# Recorded data
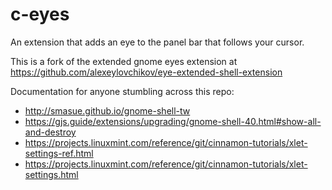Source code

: # c-eyes

An extension that adds an eye to the panel bar that follows your cursor.

This is a fork of the extended gnome eyes extension at https://github.com/alexeylovchikov/eye-extended-shell-extension

Documentation for anyone stumbling across this repo:

* http://smasue.github.io/gnome-shell-tw
* https://gjs.guide/extensions/upgrading/gnome-shell-40.html#show-all-and-destroy
* https://projects.linuxmint.com/reference/git/cinnamon-tutorials/xlet-settings-ref.html
* https://projects.linuxmint.com/reference/git/cinnamon-tutorials/xlet-settings.html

# Work order
For each line above that contains the word "shell", copy that line.

# Solution to this exercise
This is a fork of the extended gnome eyes extension at https://github.com/alexeylovchikov/eye-extended-shell-extension
* http://smasue.github.io/gnome-shell-tw
* https://gjs.guide/extensions/upgrading/gnome-shell-40.html#show-all-and-destroy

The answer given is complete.